● **EXERCISE**: Transcribe, exactly and in full, every record shown below, while omitting its images.

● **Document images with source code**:
┌──
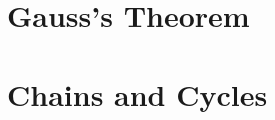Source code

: \documentclass[12pt]{book}
\begin{document}
\section{Gauss's Theorem}



\section{Chains and Cycles}




\end{document}
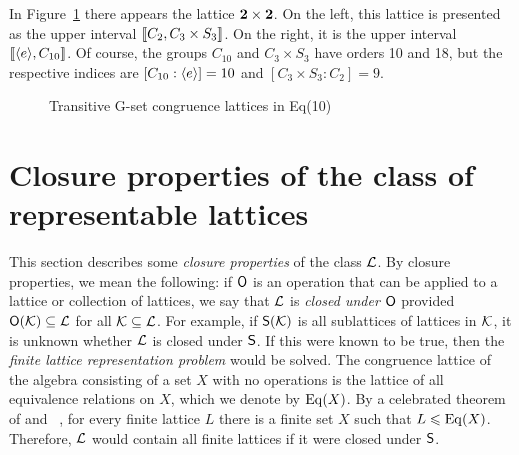 In Figure~\ref{fig:10} there appears the lattice $\mathbf{2}\times \mathbf{2}$.
On the left, this lattice is presented as the upper interval
$\llbracket C_2, C_3 \times S_3\rrbracket$. On the right, it is the upper interval 
$\llbracket \langle e\rangle, C_{10}\rrbracket$. Of course, the groups $C_{10}$ and
$C_3 \times S_3$ have orders 10 and 18, but the respective indices are
$[C_{10}:\langle e\rangle] = 10$ and $[C_3 \times S_3:C_2]=9$. 
\begin{figure}
\caption{Transitive G-set congruence lattices in Eq(10)}
\label{fig:10}
\begin{center}
\end{center}
\end{figure}


\section{Closure properties of the class of representable lattices}
\label{sec:clos-prop-class}
This section describes some
\emph{closure properties}
of the class $\mathcal{L}$. %
By closure properties, we mean the following: if $\mathsf{O}$ is an operation that can
be applied to a lattice or collection of lattices, we say that $\mathcal{L}$ is
\emph{closed under $\mathsf{O}$} provided $\mathsf{O}(\mathcal{K}) \subseteq \mathcal{L}$ for all 
$\mathcal{K}\subseteq \mathcal{L}$. For example, if 
$\mathsf{S}(\mathcal{K})$ is all sublattices of lattices in $\mathcal{K}$, 
it is unknown whether $\mathcal{L}$ is closed under $\mathsf{S}$.  
If this were known to be true, then the 
\emph{finite lattice representation problem} would be solved.
The congruence lattice of the algebra consisting of a
set $X$ with no operations is the lattice of all equivalence relations on $X$,
which we denote by $\operatorname{Eq}(X)$.
By a celebrated theorem of \Pudlak and \Tuma~\cite{Pudlak:1980}, for every finite
lattice $L$ there is a finite set $X$ such that $L\leqslant \operatorname{Eq}(X)$.  Therefore, $\mathcal{L}$
would contain all finite lattices if it were closed under $\mathsf{S}$.


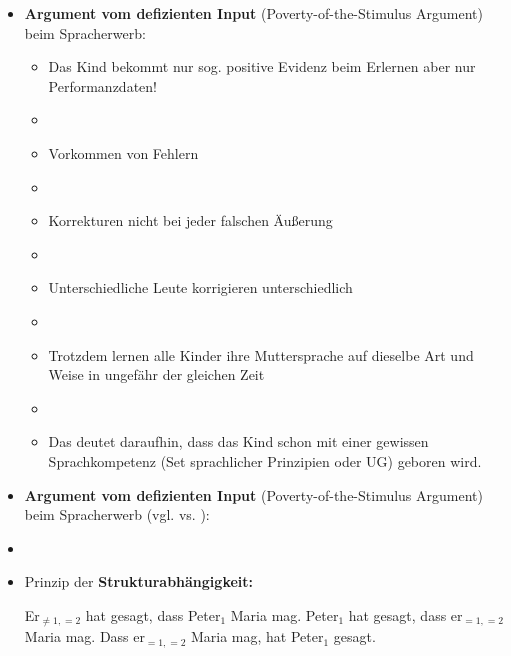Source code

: \begin{frame}

\begin{itemize}
	\item \textbf{Argument vom defizienten Input} (Poverty-of-the-Stimulus Argument) beim Spracherwerb:
	
	\begin{itemize}
		\item Das Kind bekommt nur sog. positive Evidenz beim Erlernen \ras aber nur Performanzdaten!
		\item[]
		\item Vorkommen von Fehlern
		\item[]
		\item Korrekturen \ras nicht bei jeder falschen Äußerung
		\item[]
		\item Unterschiedliche Leute korrigieren unterschiedlich
		\item[]
		\item Trotzdem lernen alle Kinder ihre Muttersprache auf dieselbe Art und Weise in ungefähr der gleichen Zeit \citep[vgl.][18ff.]{Philippi&Tewes10a}
		\item[]
		\item Das deutet daraufhin, dass das Kind schon mit einer gewissen Sprachkompetenz (Set sprachlicher Prinzipien oder UG) geboren wird.

	\end{itemize}

\end{itemize}

\end{frame}


\begin{frame}

\begin{itemize}
	\item \textbf{Argument vom defizienten Input} (Poverty-of-the-Stimulus Argument) beim Spracherwerb (vgl. \citet{Lasnik&Co02a} vs. \citet{Pullum&Scholz02a}):
	\item[]
	\item Prinzip der \textbf{Strukturabhängigkeit:}
	\eal 
\pause
\pause
\pause	
\pause
	\zl

\pause	

	\eal 
	\ex \alert{Er}$_{\neq 1, =2}$ hat gesagt, dass \alert{Peter}$_1$ Maria mag.
\pause	
	\ex \alert{Peter}$_1$ hat gesagt, dass \alert{er}$_{=1, =2}$ Maria mag.
\pause	
	\ex Dass \alert{er}$_{=1, =2}$ Maria mag, hat \alert{Peter}$_1$ gesagt.
	\zl
	
	
\end{itemize}

\end{frame}


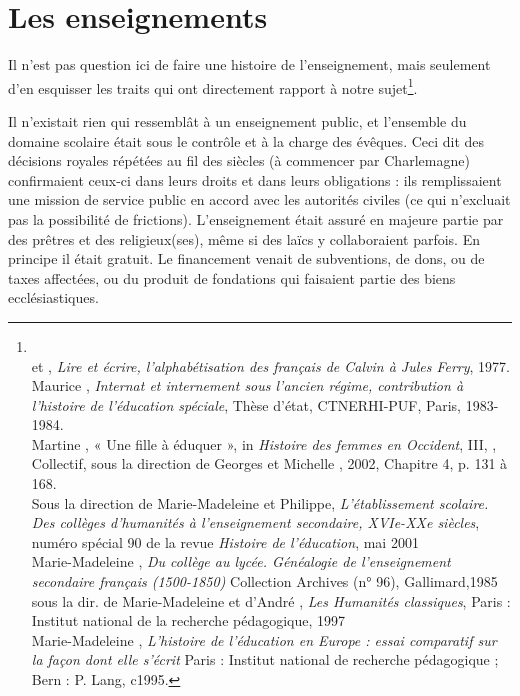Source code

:  

\section{Les enseignements}

    
   Il n'est pas question ici de faire une histoire de l'enseignement, mais seulement d'en esquisser les traits qui ont directement rapport à notre sujet\footnote{\\ et , \emph{Lire et écrire, l'alphabétisation des français de Calvin à Jules Ferry}, 1977.
\\Maurice {}, \emph{Internat et internement sous l'ancien régime, contribution à l'histoire de l'éducation spéciale}, Thèse d'état, CTNERHI-PUF, Paris, 1983-1984.
\\Martine {}, {« Une fille à éduquer », in \emph{Histoire des femmes en Occident}, III, }, Collectif, sous la direction de Georges  et Michelle , 2002, Chapitre 4, p. 131 à 168.
\\Sous la direction de Marie-Madeleine  et Philippe, \emph{L’établissement scolaire. Des collèges d'humanités à l'enseignement secondaire, XVIe-XXe siècles}, numéro spécial 90 de la revue \emph{Histoire de l’éducation}, mai 2001
\\ Marie-Madeleine , \emph{Du collège au lycée. Généalogie de l'enseignement secondaire français (1500-1850)}
Collection Archives (n° 96), Gallimard,1985 
\\sous la dir. de Marie-Madeleine  et d'André , \emph{Les Humanités classiques}, Paris : Institut national de la recherche pédagogique, 1997
\\Marie-Madeleine ,	\emph{L'histoire de l'éducation en Europe : essai comparatif sur la façon dont elle s'écrit} Paris : Institut national de recherche pédagogique ; Bern : P. Lang, c1995. }.

 
Il n'existait rien qui ressemblât à un enseignement public, et l'ensemble du domaine scolaire était sous le contrôle et à la charge des évêques. Ceci dit des décisions royales répétées au fil des siècles (à commencer par Charlemagne) confirmaient ceux-ci dans leurs droits et dans leurs obligations : ils remplissaient une mission de service public en accord avec les autorités civiles (ce qui n'excluait pas la possibilité de frictions). L'enseignement était assuré en majeure partie par des prêtres et des religieux(ses), même si des laïcs y collaboraient parfois. En principe il était gratuit. Le financement venait de subventions, de dons, ou de taxes affectées, ou du produit de fondations qui faisaient partie des biens ecclésiastiques.
 
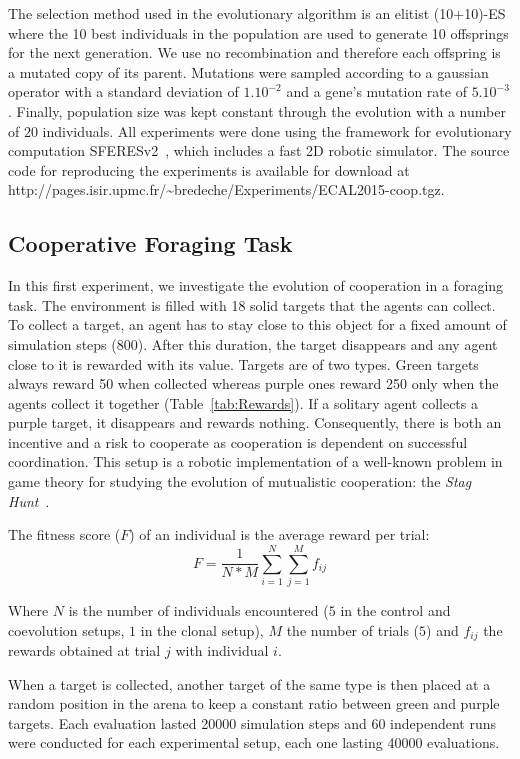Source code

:   The selection method used in the evolutionary algorithm is an elitist (10+10)-ES where the 10 best individuals in the population are used to generate 10 offsprings for the next generation. We use no recombination and therefore each offspring is a mutated copy of its parent. Mutations were sampled according to a gaussian operator with a standard deviation of \(1.10^{-2}\) and a gene's mutation rate of \(5.10^{-3}\). Finally, population size was kept constant through the evolution with a number of $20$ individuals. All experiments were done using the framework for evolutionary computation SFERESv2~\cite{Mouret2010}, which includes a fast 2D robotic simulator. The source code for reproducing the experiments is available for download at http://pages.isir.upmc.fr/\textasciitilde bredeche/Experiments/ECAL2015-coop.tgz.


  \subsection{Cooperative Foraging Task}
  
  In this first experiment, we investigate the evolution of cooperation in a foraging task. The environment is filled with 18 solid targets that the agents can collect. To collect a target, an agent has to stay close to this object for a fixed amount of simulation steps (800). After this duration, the target disappears and any agent close to it is rewarded with its value. Targets are of two types. Green targets always reward 50 when collected whereas purple ones reward 250 only when the agents collect it together (Table~\ref{tab:Rewards}). If a solitary agent collects a purple target, it disappears and rewards nothing. Consequently, there is both an incentive and a risk to cooperate as cooperation is dependent on successful coordination. This setup is a robotic implementation of a well-known problem in game theory for studying the evolution of mutualistic cooperation: the {\em Stag Hunt}~\cite{Skyrms2004}.

  The fitness score (\(F\)) of an individual is the average reward per trial:
 \[
  F = \frac{1}{N*M} \sum_{i=1}^{N} \sum_{j=1}^{M} f_{ij}
  \]
  
  Where \(N\) is the number of individuals encountered ($5$ in the control and coevolution setups, $1$ in the clonal setup), \(M\) the number of trials ($5$) and \(f_{ij}\) the rewards obtained at trial \(j\) with individual \(i\).

  When a target is collected, another target of the same type is then placed at a random position in the arena to keep a constant ratio between green and purple targets. Each evaluation lasted 20000 simulation steps and 60 independent runs were conducted for each experimental setup, each one lasting 40000 evaluations.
└──
● **YOUR RESPONSE**:
Source code

: \documentclass[12pt]{book}
\begin{document}
\section{Gauss's Theorem}



\section{Chains and Cycles}




\end{document}
 In Figure~\ref{fig:10} there appears the lattice $\mathbf{2}\times \mathbf{2}$.
On the left, this lattice is presented as the upper interval
$\llbracket C_2, C_3 \times S_3\rrbracket$. On the right, it is the upper interval 
$\llbracket \langle e\rangle, C_{10}\rrbracket$. Of course, the groups $C_{10}$ and
$C_3 \times S_3$ have orders 10 and 18, but the respective indices are
$[C_{10}:\langle e\rangle] = 10$ and $[C_3 \times S_3:C_2]=9$. 
\begin{figure}
\caption{Transitive G-set congruence lattices in Eq(10)}
\label{fig:10}
\begin{center}
\end{center}
\end{figure}


\section{Closure properties of the class of representable lattices}
\label{sec:clos-prop-class}
This section describes some
\emph{closure properties}
of the class $\mathcal{L}$. %
By closure properties, we mean the following: if $\mathsf{O}$ is an operation that can
be applied to a lattice or collection of lattices, we say that $\mathcal{L}$ is
\emph{closed under $\mathsf{O}$} provided $\mathsf{O}(\mathcal{K}) \subseteq \mathcal{L}$ for all 
$\mathcal{K}\subseteq \mathcal{L}$. For example, if 
$\mathsf{S}(\mathcal{K})$ is all sublattices of lattices in $\mathcal{K}$, 
it is unknown whether $\mathcal{L}$ is closed under $\mathsf{S}$.  
If this were known to be true, then the 
\emph{finite lattice representation problem} would be solved.
The congruence lattice of the algebra consisting of a
set $X$ with no operations is the lattice of all equivalence relations on $X$,
which we denote by $\operatorname{Eq}(X)$.
By a celebrated theorem of \Pudlak and \Tuma~\cite{Pudlak:1980}, for every finite
lattice $L$ there is a finite set $X$ such that $L\leqslant \operatorname{Eq}(X)$.  Therefore, $\mathcal{L}$
would contain all finite lattices if it were closed under $\mathsf{S}$.


Source code

: \begin{frame}

\begin{itemize}
	\item \textbf{Argument vom defizienten Input} (Poverty-of-the-Stimulus Argument) beim Spracherwerb:
	
	\begin{itemize}
		\item Das Kind bekommt nur sog. positive Evidenz beim Erlernen \ras aber nur Performanzdaten!
		\item[]
		\item Vorkommen von Fehlern
		\item[]
		\item Korrekturen \ras nicht bei jeder falschen Äußerung
		\item[]
		\item Unterschiedliche Leute korrigieren unterschiedlich
		\item[]
		\item Trotzdem lernen alle Kinder ihre Muttersprache auf dieselbe Art und Weise in ungefähr der gleichen Zeit \citep[vgl.][18ff.]{Philippi&Tewes10a}
		\item[]
		\item Das deutet daraufhin, dass das Kind schon mit einer gewissen Sprachkompetenz (Set sprachlicher Prinzipien oder UG) geboren wird.

	\end{itemize}

\end{itemize}

\end{frame}


\begin{frame}

\begin{itemize}
	\item \textbf{Argument vom defizienten Input} (Poverty-of-the-Stimulus Argument) beim Spracherwerb (vgl. \citet{Lasnik&Co02a} vs. \citet{Pullum&Scholz02a}):
	\item[]
	\item Prinzip der \textbf{Strukturabhängigkeit:}
	\eal 
\pause
\pause
\pause	
\pause
	\zl

\pause	

	\eal 
	\ex \alert{Er}$_{\neq 1, =2}$ hat gesagt, dass \alert{Peter}$_1$ Maria mag.
\pause	
	\ex \alert{Peter}$_1$ hat gesagt, dass \alert{er}$_{=1, =2}$ Maria mag.
\pause	
	\ex Dass \alert{er}$_{=1, =2}$ Maria mag, hat \alert{Peter}$_1$ gesagt.
	\zl
	
	
\end{itemize}

\end{frame}


Source code

:  

\section{Les enseignements}

    
   Il n'est pas question ici de faire une histoire de l'enseignement, mais seulement d'en esquisser les traits qui ont directement rapport à notre sujet\footnote{\\ et , \emph{Lire et écrire, l'alphabétisation des français de Calvin à Jules Ferry}, 1977.
\\Maurice {}, \emph{Internat et internement sous l'ancien régime, contribution à l'histoire de l'éducation spéciale}, Thèse d'état, CTNERHI-PUF, Paris, 1983-1984.
\\Martine {}, {« Une fille à éduquer », in \emph{Histoire des femmes en Occident}, III, }, Collectif, sous la direction de Georges  et Michelle , 2002, Chapitre 4, p. 131 à 168.
\\Sous la direction de Marie-Madeleine  et Philippe, \emph{L’établissement scolaire. Des collèges d'humanités à l'enseignement secondaire, XVIe-XXe siècles}, numéro spécial 90 de la revue \emph{Histoire de l’éducation}, mai 2001
\\ Marie-Madeleine , \emph{Du collège au lycée. Généalogie de l'enseignement secondaire français (1500-1850)}
Collection Archives (n° 96), Gallimard,1985 
\\sous la dir. de Marie-Madeleine  et d'André , \emph{Les Humanités classiques}, Paris : Institut national de la recherche pédagogique, 1997
\\Marie-Madeleine ,	\emph{L'histoire de l'éducation en Europe : essai comparatif sur la façon dont elle s'écrit} Paris : Institut national de recherche pédagogique ; Bern : P. Lang, c1995. }.

 
Il n'existait rien qui ressemblât à un enseignement public, et l'ensemble du domaine scolaire était sous le contrôle et à la charge des évêques. Ceci dit des décisions royales répétées au fil des siècles (à commencer par Charlemagne) confirmaient ceux-ci dans leurs droits et dans leurs obligations : ils remplissaient une mission de service public en accord avec les autorités civiles (ce qui n'excluait pas la possibilité de frictions). L'enseignement était assuré en majeure partie par des prêtres et des religieux(ses), même si des laïcs y collaboraient parfois. En principe il était gratuit. Le financement venait de subventions, de dons, ou de taxes affectées, ou du produit de fondations qui faisaient partie des biens ecclésiastiques.
 
Source code

:   The selection method used in the evolutionary algorithm is an elitist (10+10)-ES where the 10 best individuals in the population are used to generate 10 offsprings for the next generation. We use no recombination and therefore each offspring is a mutated copy of its parent. Mutations were sampled according to a gaussian operator with a standard deviation of \(1.10^{-2}\) and a gene's mutation rate of \(5.10^{-3}\). Finally, population size was kept constant through the evolution with a number of $20$ individuals. All experiments were done using the framework for evolutionary computation SFERESv2~\cite{Mouret2010}, which includes a fast 2D robotic simulator. The source code for reproducing the experiments is available for download at http://pages.isir.upmc.fr/\textasciitilde bredeche/Experiments/ECAL2015-coop.tgz.


  \subsection{Cooperative Foraging Task}
  
  In this first experiment, we investigate the evolution of cooperation in a foraging task. The environment is filled with 18 solid targets that the agents can collect. To collect a target, an agent has to stay close to this object for a fixed amount of simulation steps (800). After this duration, the target disappears and any agent close to it is rewarded with its value. Targets are of two types. Green targets always reward 50 when collected whereas purple ones reward 250 only when the agents collect it together (Table~\ref{tab:Rewards}). If a solitary agent collects a purple target, it disappears and rewards nothing. Consequently, there is both an incentive and a risk to cooperate as cooperation is dependent on successful coordination. This setup is a robotic implementation of a well-known problem in game theory for studying the evolution of mutualistic cooperation: the {\em Stag Hunt}~\cite{Skyrms2004}.

  The fitness score (\(F\)) of an individual is the average reward per trial:
 \[
  F = \frac{1}{N*M} \sum_{i=1}^{N} \sum_{j=1}^{M} f_{ij}
  \]
  
  Where \(N\) is the number of individuals encountered ($5$ in the control and coevolution setups, $1$ in the clonal setup), \(M\) the number of trials ($5$) and \(f_{ij}\) the rewards obtained at trial \(j\) with individual \(i\).

  When a target is collected, another target of the same type is then placed at a random position in the arena to keep a constant ratio between green and purple targets. Each evaluation lasted 20000 simulation steps and 60 independent runs were conducted for each experimental setup, each one lasting 40000 evaluations.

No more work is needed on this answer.